PROBLEM TO WORK ON: Return every record exactly as it appears. Leave nothing out.

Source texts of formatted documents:
○ ○ ○ ○

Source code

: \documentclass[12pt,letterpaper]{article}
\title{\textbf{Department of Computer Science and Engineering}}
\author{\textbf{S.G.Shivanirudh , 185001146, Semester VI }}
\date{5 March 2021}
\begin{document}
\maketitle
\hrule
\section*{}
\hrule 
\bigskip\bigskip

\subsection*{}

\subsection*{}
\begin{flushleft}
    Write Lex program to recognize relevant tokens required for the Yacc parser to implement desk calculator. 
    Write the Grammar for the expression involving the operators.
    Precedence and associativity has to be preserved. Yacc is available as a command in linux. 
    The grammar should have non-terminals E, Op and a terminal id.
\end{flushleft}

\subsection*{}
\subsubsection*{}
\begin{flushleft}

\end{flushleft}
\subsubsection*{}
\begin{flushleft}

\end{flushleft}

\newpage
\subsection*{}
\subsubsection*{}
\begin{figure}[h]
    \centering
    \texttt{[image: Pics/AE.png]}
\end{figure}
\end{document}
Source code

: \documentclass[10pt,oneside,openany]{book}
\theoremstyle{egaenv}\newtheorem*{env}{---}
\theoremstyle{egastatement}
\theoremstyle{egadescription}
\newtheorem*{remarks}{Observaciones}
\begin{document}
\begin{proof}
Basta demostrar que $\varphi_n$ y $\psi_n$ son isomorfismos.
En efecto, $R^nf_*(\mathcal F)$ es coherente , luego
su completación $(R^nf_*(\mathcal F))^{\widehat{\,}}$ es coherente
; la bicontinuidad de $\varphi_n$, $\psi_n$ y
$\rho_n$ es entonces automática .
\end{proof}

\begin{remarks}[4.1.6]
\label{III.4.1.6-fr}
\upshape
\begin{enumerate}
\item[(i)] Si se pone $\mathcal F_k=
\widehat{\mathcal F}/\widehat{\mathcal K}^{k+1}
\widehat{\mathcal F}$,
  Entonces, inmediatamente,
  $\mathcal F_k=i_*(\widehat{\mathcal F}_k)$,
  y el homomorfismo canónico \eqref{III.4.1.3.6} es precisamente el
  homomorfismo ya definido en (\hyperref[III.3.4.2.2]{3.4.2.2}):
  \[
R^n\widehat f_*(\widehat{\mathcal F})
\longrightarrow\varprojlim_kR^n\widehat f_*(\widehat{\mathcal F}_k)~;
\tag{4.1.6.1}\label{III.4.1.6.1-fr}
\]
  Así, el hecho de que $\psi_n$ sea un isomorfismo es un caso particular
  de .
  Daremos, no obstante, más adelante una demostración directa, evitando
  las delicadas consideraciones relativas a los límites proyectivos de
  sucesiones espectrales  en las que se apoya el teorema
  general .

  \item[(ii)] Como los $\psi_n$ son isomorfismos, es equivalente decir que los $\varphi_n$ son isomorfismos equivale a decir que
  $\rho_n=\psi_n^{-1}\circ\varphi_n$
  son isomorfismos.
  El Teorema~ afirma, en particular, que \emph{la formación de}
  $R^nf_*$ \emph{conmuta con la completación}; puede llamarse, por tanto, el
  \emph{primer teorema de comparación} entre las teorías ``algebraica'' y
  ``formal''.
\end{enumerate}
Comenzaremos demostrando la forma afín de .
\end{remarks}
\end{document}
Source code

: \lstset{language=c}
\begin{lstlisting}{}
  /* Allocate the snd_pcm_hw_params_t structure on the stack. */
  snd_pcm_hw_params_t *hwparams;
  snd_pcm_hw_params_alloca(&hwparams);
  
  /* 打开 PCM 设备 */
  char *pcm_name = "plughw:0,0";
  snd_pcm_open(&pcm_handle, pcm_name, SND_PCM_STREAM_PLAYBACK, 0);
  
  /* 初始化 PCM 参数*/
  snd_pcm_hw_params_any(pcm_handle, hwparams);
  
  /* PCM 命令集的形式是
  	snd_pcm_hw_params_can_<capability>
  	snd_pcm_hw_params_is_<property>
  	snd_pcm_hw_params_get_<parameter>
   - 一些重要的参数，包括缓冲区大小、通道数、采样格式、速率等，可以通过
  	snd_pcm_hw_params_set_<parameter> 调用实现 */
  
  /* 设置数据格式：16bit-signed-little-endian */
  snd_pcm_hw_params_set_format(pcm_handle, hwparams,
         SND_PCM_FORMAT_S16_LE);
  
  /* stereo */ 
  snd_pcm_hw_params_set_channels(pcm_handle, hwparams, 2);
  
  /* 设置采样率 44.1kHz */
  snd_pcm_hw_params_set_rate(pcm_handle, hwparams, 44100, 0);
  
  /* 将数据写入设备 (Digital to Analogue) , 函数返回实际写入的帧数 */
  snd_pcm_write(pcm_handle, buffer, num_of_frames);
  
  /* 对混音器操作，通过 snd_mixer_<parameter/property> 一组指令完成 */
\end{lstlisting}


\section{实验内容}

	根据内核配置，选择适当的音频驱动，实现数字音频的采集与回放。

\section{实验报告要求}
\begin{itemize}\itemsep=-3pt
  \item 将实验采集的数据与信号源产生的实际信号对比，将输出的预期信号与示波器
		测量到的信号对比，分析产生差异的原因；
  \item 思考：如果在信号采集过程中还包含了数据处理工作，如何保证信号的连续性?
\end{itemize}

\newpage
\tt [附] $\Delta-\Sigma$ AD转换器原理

○ ○ ○ ○

RESULT:
Source code

: \documentclass[12pt,letterpaper]{article}
\title{\textbf{Department of Computer Science and Engineering}}
\author{\textbf{S.G.Shivanirudh , 185001146, Semester VI }}
\date{5 March 2021}
\begin{document}
\maketitle
\hrule
\section*{}
\hrule 
\bigskip\bigskip

\subsection*{}

\subsection*{}
\begin{flushleft}
    Write Lex program to recognize relevant tokens required for the Yacc parser to implement desk calculator. 
    Write the Grammar for the expression involving the operators.
    Precedence and associativity has to be preserved. Yacc is available as a command in linux. 
    The grammar should have non-terminals E, Op and a terminal id.
\end{flushleft}

\subsection*{}
\subsubsection*{}
\begin{flushleft}

\end{flushleft}
\subsubsection*{}
\begin{flushleft}

\end{flushleft}

\newpage
\subsection*{}
\subsubsection*{}
\begin{figure}[h]
    \centering
    \texttt{[image: Pics/AE.png]}
\end{figure}
\end{document}
Source code

: \documentclass[10pt,oneside,openany]{book}
\theoremstyle{egaenv}\newtheorem*{env}{---}
\theoremstyle{egastatement}
\theoremstyle{egadescription}
\newtheorem*{remarks}{Observaciones}
\begin{document}
\begin{proof}
Basta demostrar que $\varphi_n$ y $\psi_n$ son isomorfismos.
En efecto, $R^nf_*(\mathcal F)$ es coherente , luego
su completación $(R^nf_*(\mathcal F))^{\widehat{\,}}$ es coherente
; la bicontinuidad de $\varphi_n$, $\psi_n$ y
$\rho_n$ es entonces automática .
\end{proof}

\begin{remarks}[4.1.6]
\label{III.4.1.6-fr}
\upshape
\begin{enumerate}
\item[(i)] Si se pone $\mathcal F_k=
\widehat{\mathcal F}/\widehat{\mathcal K}^{k+1}
\widehat{\mathcal F}$,
  Entonces, inmediatamente,
  $\mathcal F_k=i_*(\widehat{\mathcal F}_k)$,
  y el homomorfismo canónico \eqref{III.4.1.3.6} es precisamente el
  homomorfismo ya definido en (\hyperref[III.3.4.2.2]{3.4.2.2}):
  \[
R^n\widehat f_*(\widehat{\mathcal F})
\longrightarrow\varprojlim_kR^n\widehat f_*(\widehat{\mathcal F}_k)~;
\tag{4.1.6.1}\label{III.4.1.6.1-fr}
\]
  Así, el hecho de que $\psi_n$ sea un isomorfismo es un caso particular
  de .
  Daremos, no obstante, más adelante una demostración directa, evitando
  las delicadas consideraciones relativas a los límites proyectivos de
  sucesiones espectrales  en las que se apoya el teorema
  general .

  \item[(ii)] Como los $\psi_n$ son isomorfismos, es equivalente decir que los $\varphi_n$ son isomorfismos equivale a decir que
  $\rho_n=\psi_n^{-1}\circ\varphi_n$
  son isomorfismos.
  El Teorema~ afirma, en particular, que \emph{la formación de}
  $R^nf_*$ \emph{conmuta con la completación}; puede llamarse, por tanto, el
  \emph{primer teorema de comparación} entre las teorías ``algebraica'' y
  ``formal''.
\end{enumerate}
Comenzaremos demostrando la forma afín de .
\end{remarks}
\end{document}
Source code

: \lstset{language=c}
\begin{lstlisting}{}
  /* Allocate the snd_pcm_hw_params_t structure on the stack. */
  snd_pcm_hw_params_t *hwparams;
  snd_pcm_hw_params_alloca(&hwparams);
  
  /* 打开 PCM 设备 */
  char *pcm_name = "plughw:0,0";
  snd_pcm_open(&pcm_handle, pcm_name, SND_PCM_STREAM_PLAYBACK, 0);
  
  /* 初始化 PCM 参数*/
  snd_pcm_hw_params_any(pcm_handle, hwparams);
  
  /* PCM 命令集的形式是
  	snd_pcm_hw_params_can_<capability>
  	snd_pcm_hw_params_is_<property>
  	snd_pcm_hw_params_get_<parameter>
   - 一些重要的参数，包括缓冲区大小、通道数、采样格式、速率等，可以通过
  	snd_pcm_hw_params_set_<parameter> 调用实现 */
  
  /* 设置数据格式：16bit-signed-little-endian */
  snd_pcm_hw_params_set_format(pcm_handle, hwparams,
         SND_PCM_FORMAT_S16_LE);
  
  /* stereo */ 
  snd_pcm_hw_params_set_channels(pcm_handle, hwparams, 2);
  
  /* 设置采样率 44.1kHz */
  snd_pcm_hw_params_set_rate(pcm_handle, hwparams, 44100, 0);
  
  /* 将数据写入设备 (Digital to Analogue) , 函数返回实际写入的帧数 */
  snd_pcm_write(pcm_handle, buffer, num_of_frames);
  
  /* 对混音器操作，通过 snd_mixer_<parameter/property> 一组指令完成 */
\end{lstlisting}


\section{实验内容}

	根据内核配置，选择适当的音频驱动，实现数字音频的采集与回放。

\section{实验报告要求}
\begin{itemize}\itemsep=-3pt
  \item 将实验采集的数据与信号源产生的实际信号对比，将输出的预期信号与示波器
		测量到的信号对比，分析产生差异的原因；
  \item 思考：如果在信号采集过程中还包含了数据处理工作，如何保证信号的连续性?
\end{itemize}

\newpage
\tt [附] $\Delta-\Sigma$ AD转换器原理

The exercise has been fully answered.